_Directions for this task_: Range to reproduce from the entries below: the line with "evaluation should consider", the line with "specific pairwise interactions.", and every line in between. Give them exactly and give nothing else.

_Extracted material_:
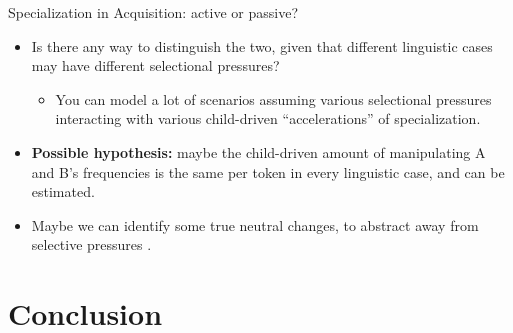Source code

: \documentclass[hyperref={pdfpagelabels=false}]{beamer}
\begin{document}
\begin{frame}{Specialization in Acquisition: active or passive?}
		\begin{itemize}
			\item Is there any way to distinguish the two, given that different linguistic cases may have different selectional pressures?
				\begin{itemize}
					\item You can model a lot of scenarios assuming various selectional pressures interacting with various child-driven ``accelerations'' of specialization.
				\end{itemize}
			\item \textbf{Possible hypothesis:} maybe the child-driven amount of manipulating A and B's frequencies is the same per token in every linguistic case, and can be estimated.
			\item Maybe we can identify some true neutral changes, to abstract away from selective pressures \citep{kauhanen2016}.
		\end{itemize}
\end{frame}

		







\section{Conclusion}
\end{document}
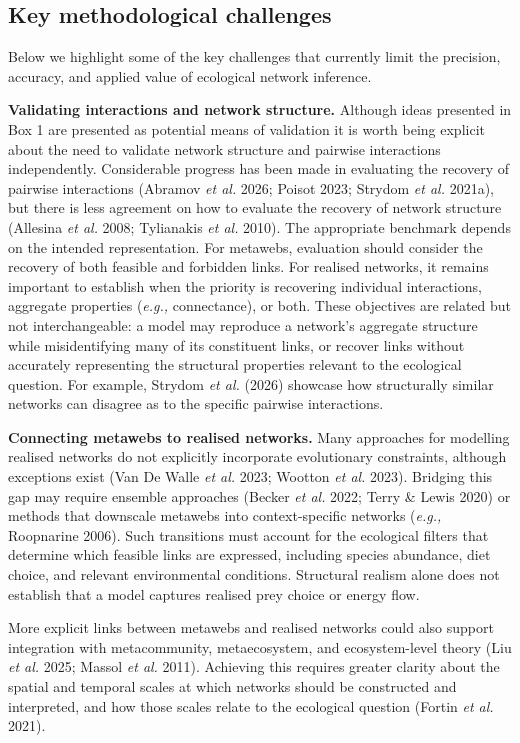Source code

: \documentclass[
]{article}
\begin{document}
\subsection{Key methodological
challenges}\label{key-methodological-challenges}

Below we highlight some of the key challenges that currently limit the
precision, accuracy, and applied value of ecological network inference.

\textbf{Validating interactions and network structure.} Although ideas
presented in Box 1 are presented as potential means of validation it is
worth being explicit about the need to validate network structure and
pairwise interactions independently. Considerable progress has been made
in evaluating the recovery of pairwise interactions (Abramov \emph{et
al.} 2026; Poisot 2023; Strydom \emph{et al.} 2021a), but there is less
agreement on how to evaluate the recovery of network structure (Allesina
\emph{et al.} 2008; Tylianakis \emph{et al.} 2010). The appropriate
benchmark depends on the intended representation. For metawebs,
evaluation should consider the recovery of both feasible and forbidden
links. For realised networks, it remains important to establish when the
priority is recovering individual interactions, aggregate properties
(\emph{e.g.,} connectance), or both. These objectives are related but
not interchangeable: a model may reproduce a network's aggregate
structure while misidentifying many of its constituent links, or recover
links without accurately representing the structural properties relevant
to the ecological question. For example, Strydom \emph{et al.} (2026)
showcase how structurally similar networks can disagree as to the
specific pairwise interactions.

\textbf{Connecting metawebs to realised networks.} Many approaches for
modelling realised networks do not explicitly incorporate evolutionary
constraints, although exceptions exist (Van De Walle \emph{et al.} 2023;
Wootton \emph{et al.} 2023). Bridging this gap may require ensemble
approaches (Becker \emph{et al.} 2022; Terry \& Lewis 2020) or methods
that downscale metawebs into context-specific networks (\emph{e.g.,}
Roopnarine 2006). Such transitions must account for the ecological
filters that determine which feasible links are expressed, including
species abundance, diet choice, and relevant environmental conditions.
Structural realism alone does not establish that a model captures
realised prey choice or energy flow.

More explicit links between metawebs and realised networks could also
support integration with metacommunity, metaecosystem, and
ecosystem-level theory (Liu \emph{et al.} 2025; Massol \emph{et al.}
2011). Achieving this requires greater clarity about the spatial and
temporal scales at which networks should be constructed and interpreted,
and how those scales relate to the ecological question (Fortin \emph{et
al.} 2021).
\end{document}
...
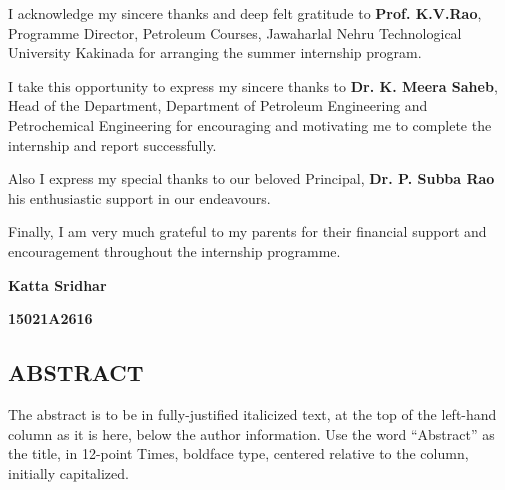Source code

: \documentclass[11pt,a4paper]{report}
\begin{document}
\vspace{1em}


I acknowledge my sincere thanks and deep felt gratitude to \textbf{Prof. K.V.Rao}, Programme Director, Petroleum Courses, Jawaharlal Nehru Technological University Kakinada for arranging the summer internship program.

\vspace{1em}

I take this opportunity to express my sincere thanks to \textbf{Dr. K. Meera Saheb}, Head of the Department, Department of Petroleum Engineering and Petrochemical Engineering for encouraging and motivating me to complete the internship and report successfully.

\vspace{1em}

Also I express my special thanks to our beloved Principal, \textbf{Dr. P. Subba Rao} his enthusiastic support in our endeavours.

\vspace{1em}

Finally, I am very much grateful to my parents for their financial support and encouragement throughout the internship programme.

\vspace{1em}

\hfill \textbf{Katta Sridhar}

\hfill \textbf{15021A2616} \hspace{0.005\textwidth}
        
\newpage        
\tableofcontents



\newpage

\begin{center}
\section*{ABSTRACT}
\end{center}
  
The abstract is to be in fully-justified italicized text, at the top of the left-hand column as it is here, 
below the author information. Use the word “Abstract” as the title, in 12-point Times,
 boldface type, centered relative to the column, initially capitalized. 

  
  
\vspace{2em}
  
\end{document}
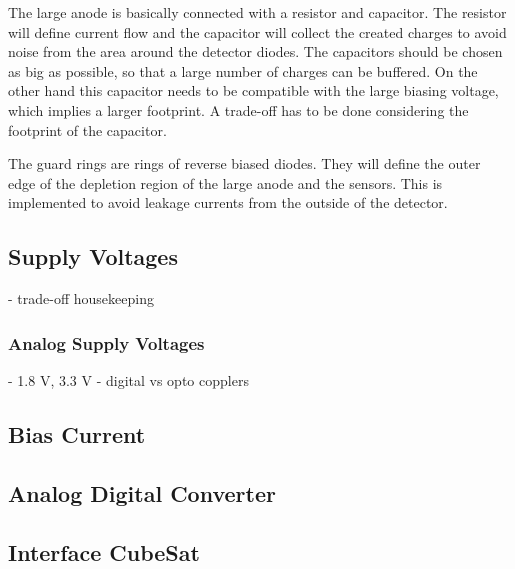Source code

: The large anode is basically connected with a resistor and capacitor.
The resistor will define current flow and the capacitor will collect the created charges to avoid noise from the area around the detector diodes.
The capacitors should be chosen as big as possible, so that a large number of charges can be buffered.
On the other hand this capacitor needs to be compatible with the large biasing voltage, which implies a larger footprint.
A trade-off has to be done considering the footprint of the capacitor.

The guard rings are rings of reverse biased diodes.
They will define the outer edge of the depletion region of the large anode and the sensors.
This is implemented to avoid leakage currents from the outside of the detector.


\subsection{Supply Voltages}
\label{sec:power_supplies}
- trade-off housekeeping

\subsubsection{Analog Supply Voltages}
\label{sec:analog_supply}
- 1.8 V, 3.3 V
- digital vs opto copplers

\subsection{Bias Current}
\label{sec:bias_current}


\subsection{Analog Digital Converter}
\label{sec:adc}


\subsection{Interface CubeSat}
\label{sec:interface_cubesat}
--
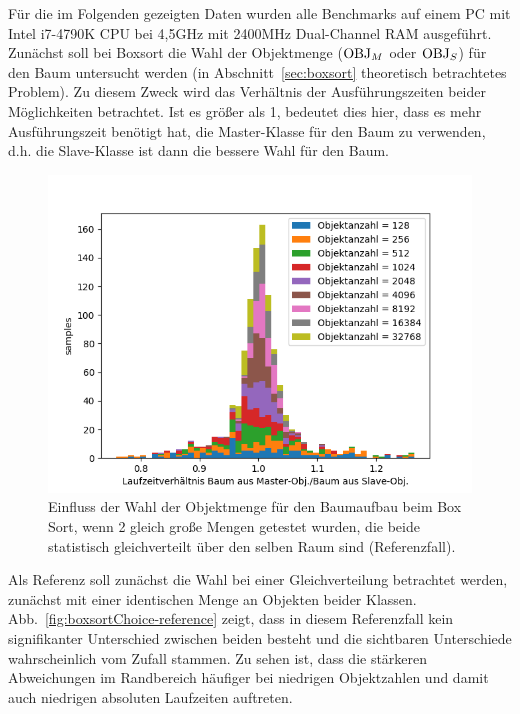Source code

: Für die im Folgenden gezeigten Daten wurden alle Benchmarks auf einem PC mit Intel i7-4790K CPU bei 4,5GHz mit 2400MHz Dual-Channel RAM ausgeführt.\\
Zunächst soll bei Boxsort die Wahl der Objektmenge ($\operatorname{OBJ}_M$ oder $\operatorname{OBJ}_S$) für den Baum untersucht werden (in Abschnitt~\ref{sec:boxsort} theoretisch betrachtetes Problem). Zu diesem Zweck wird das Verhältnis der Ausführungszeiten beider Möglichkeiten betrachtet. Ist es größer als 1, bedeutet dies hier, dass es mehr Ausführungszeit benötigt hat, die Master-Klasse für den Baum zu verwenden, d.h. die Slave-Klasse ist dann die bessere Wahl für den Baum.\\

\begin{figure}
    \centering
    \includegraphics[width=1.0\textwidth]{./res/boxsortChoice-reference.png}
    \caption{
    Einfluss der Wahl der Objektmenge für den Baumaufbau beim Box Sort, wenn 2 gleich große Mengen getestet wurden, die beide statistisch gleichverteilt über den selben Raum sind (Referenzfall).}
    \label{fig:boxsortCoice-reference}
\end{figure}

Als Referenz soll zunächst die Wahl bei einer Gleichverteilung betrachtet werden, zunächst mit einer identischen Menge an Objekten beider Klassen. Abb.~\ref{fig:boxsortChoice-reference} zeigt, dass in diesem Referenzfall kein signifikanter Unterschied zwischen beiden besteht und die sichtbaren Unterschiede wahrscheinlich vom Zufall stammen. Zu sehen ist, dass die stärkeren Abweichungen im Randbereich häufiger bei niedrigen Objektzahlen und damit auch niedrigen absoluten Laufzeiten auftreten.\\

_Answer box_:
evaluation should consider the recovery of both feasible and forbidden
links. For realised networks, it remains important to establish when the
priority is recovering individual interactions, aggregate properties
(\emph{e.g.,} connectance), or both. These objectives are related but
not interchangeable: a model may reproduce a network's aggregate
structure while misidentifying many of its constituent links, or recover
links without accurately representing the structural properties relevant
to the ecological question. For example, Strydom \emph{et al.} (2026)
showcase how structurally similar networks can disagree as to the
specific pairwise interactions.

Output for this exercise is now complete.